→ Assignment
Your answer should consist of the lines in the data below that contain "diberi".

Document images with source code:

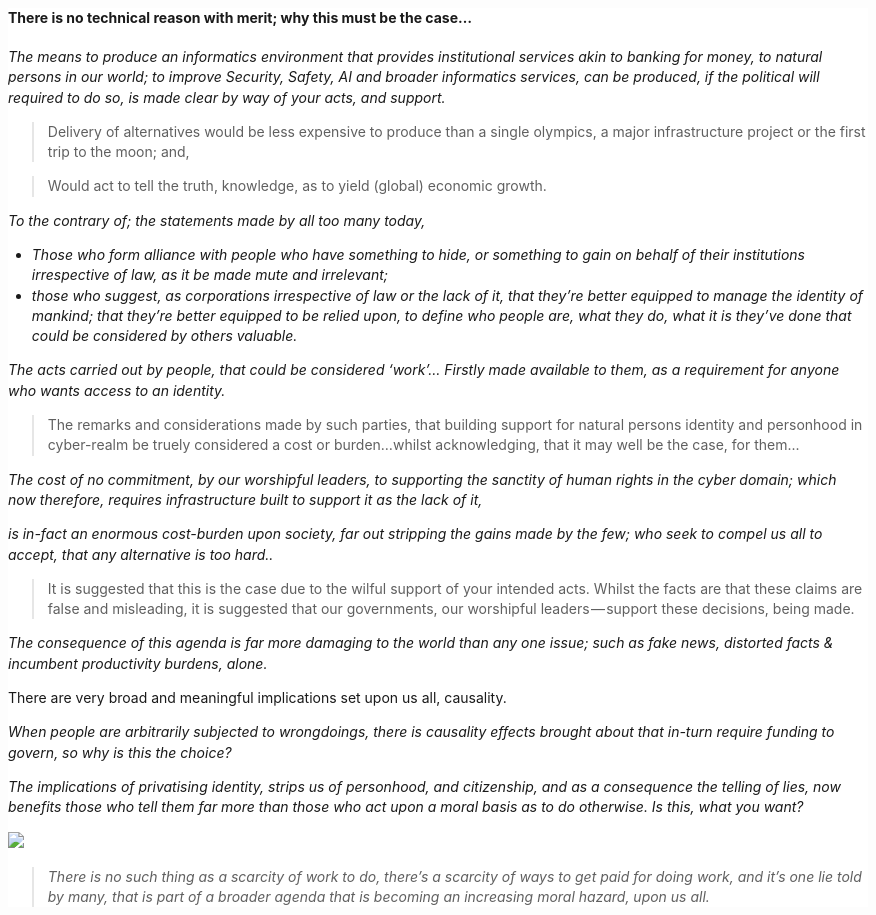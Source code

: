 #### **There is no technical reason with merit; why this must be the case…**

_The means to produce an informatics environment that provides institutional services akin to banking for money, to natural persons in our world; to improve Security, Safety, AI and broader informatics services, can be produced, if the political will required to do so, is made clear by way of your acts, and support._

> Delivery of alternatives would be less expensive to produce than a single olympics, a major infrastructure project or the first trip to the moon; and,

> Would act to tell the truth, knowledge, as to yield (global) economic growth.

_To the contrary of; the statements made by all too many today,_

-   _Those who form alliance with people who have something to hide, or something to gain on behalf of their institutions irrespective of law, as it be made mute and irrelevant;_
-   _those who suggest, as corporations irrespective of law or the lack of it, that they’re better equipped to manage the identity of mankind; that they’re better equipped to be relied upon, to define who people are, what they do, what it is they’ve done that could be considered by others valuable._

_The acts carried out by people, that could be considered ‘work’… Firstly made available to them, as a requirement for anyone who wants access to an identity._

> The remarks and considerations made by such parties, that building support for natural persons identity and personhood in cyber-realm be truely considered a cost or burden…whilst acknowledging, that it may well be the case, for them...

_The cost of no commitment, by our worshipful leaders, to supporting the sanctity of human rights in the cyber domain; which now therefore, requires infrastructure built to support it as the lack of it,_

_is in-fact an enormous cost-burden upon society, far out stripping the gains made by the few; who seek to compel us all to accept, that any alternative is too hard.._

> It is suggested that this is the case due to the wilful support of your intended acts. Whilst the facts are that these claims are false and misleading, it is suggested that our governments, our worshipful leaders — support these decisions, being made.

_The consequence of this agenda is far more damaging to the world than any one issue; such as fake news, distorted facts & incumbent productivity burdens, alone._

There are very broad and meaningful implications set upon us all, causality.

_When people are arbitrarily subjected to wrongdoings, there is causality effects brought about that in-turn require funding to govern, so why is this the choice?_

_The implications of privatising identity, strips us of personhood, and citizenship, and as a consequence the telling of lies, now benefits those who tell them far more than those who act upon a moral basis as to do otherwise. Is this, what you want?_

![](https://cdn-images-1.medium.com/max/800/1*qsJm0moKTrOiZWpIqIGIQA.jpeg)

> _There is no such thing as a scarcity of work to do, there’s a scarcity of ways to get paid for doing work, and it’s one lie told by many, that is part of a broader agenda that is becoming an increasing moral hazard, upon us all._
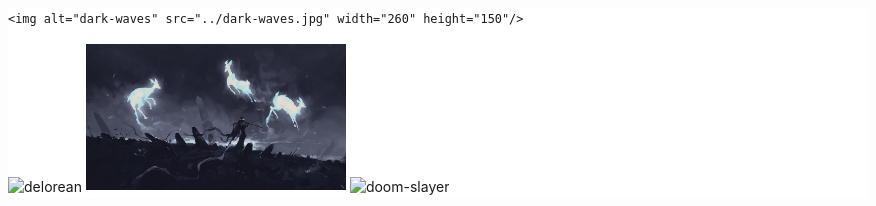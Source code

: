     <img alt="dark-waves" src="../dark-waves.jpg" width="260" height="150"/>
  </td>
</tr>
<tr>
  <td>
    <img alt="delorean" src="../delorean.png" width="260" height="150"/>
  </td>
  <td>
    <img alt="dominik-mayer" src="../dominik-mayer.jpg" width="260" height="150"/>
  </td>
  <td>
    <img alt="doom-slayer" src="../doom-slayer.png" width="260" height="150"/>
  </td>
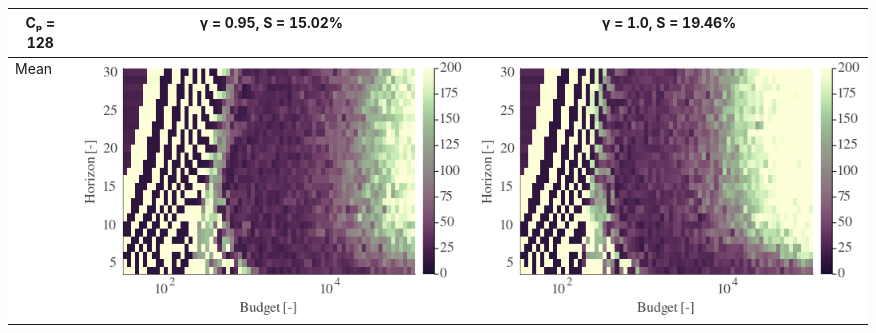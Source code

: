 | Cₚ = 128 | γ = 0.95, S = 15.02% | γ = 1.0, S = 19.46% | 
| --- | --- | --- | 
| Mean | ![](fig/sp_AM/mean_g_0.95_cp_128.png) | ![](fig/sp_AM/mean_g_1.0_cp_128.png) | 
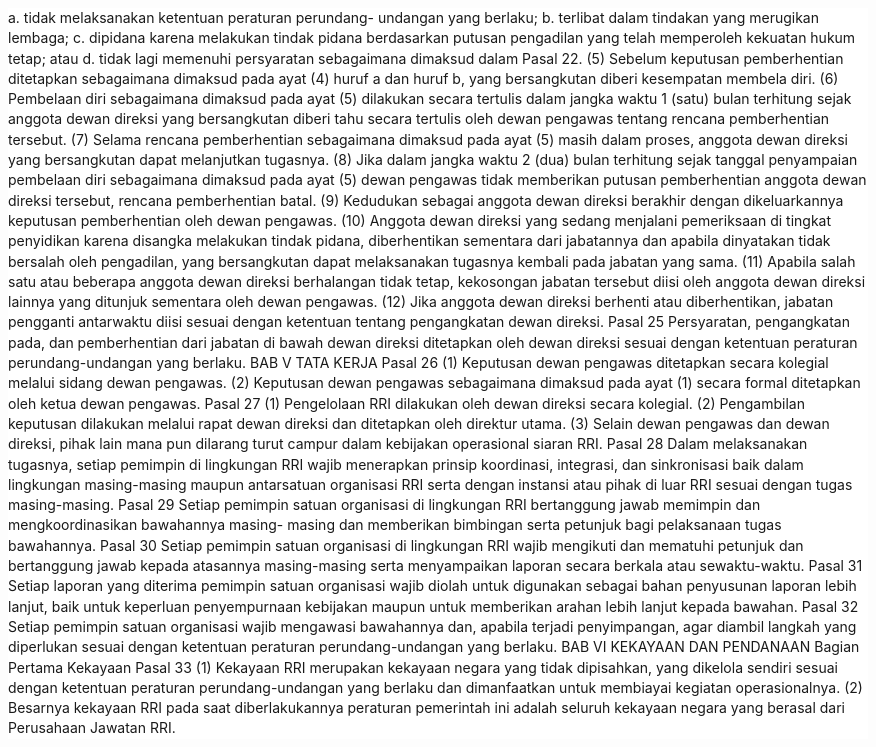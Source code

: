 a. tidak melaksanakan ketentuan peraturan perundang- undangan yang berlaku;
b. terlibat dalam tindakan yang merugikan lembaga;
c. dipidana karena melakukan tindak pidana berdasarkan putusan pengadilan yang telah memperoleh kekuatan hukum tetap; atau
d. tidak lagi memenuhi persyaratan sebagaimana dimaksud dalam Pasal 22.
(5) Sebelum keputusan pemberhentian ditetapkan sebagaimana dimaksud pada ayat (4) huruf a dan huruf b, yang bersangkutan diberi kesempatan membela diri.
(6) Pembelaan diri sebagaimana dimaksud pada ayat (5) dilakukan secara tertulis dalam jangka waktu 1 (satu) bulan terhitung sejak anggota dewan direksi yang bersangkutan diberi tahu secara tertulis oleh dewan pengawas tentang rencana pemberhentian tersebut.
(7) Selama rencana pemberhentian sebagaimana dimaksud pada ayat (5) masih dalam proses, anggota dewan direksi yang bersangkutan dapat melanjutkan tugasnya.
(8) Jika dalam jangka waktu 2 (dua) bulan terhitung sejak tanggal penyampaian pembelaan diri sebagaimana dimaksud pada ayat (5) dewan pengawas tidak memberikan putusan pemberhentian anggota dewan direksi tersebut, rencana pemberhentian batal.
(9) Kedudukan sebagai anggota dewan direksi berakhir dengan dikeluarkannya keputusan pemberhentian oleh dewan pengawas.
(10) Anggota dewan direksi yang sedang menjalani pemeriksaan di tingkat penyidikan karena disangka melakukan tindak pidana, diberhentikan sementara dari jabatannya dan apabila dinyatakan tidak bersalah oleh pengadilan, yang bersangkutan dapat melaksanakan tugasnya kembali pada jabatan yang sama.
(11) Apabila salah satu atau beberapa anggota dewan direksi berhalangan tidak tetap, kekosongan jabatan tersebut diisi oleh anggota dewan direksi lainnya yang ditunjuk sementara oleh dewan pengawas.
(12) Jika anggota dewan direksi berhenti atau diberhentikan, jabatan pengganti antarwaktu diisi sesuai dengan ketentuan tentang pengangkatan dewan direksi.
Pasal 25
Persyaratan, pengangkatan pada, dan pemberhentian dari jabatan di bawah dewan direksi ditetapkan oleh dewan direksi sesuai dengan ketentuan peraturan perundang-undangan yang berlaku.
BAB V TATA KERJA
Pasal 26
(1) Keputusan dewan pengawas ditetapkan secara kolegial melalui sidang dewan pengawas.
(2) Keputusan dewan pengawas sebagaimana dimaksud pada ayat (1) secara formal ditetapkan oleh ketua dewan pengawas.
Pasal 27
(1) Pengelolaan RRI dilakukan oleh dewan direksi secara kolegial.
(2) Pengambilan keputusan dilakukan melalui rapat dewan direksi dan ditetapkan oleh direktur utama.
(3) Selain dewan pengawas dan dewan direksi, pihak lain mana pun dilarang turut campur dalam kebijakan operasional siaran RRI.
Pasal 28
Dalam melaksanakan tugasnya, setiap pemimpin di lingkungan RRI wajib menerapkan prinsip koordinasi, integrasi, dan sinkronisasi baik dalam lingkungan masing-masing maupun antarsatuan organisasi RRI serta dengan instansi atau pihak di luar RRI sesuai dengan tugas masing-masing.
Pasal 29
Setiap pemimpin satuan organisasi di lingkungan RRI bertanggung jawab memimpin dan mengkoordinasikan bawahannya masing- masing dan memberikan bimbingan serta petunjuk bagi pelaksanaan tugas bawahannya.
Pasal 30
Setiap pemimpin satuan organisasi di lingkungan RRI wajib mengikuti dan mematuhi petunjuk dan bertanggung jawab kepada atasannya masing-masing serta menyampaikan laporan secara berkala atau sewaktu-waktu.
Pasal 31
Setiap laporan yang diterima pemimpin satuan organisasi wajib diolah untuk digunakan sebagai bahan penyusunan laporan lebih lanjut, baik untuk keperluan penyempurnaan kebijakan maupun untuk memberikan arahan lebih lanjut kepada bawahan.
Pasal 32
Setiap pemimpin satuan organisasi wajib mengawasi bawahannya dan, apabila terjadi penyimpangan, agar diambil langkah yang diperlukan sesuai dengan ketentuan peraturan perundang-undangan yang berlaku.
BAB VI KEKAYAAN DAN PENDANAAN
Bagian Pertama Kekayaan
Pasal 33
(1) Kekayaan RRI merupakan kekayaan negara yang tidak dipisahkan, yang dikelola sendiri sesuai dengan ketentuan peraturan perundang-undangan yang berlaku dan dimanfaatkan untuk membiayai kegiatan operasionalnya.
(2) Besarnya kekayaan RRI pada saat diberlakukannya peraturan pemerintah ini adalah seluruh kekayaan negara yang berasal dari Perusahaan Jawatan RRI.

...

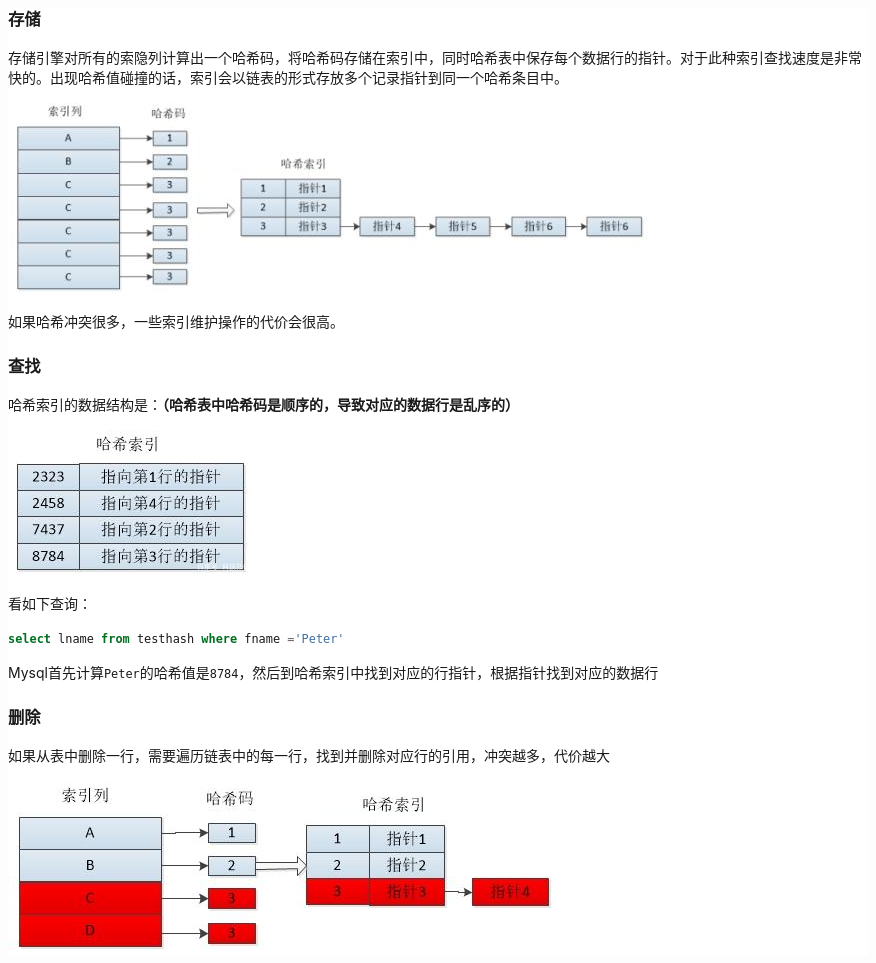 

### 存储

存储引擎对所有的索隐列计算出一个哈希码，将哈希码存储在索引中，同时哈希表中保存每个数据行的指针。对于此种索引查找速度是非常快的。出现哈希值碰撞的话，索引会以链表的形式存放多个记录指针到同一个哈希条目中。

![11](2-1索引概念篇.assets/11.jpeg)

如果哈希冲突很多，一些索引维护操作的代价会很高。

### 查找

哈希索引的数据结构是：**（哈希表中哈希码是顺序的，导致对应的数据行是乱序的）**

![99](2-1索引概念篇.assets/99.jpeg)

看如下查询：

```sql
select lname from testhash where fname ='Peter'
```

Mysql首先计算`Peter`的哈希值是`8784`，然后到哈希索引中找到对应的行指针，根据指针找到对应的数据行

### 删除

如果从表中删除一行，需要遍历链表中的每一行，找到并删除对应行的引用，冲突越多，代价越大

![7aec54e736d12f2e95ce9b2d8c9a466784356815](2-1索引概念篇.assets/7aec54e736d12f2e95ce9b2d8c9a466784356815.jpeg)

→ Exercise response
(5) Sebelum keputusan pemberhentian ditetapkan sebagaimana dimaksud pada ayat (4) huruf a dan huruf b, yang bersangkutan diberi kesempatan membela diri.
(6) Pembelaan diri sebagaimana dimaksud pada ayat (5) dilakukan secara tertulis dalam jangka waktu 1 (satu) bulan terhitung sejak anggota dewan direksi yang bersangkutan diberi tahu secara tertulis oleh dewan pengawas tentang rencana pemberhentian tersebut.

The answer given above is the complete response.